- ABOUT THIS TASK: Lines with "twojun" in them are to be located in the listing below and copied.

- ENTRIES SHOWN:
________________________________________

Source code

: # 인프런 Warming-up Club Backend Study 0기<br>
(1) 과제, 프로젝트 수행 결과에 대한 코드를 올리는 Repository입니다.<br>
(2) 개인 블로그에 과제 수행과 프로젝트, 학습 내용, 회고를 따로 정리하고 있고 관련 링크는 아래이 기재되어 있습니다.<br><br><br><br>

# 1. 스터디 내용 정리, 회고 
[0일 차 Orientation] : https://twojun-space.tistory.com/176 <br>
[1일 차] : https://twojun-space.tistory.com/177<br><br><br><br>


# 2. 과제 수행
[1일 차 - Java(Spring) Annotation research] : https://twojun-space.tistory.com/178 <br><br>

________________________________________

- SOLUTION TO THIS EXERCISE:
[0일 차 Orientation] : https://twojun-space.tistory.com/176 <br>
[1일 차] : https://twojun-space.tistory.com/177<br><br><br><br>
[1일 차 - Java(Spring) Annotation research] : https://twojun-space.tistory.com/178 <br><br>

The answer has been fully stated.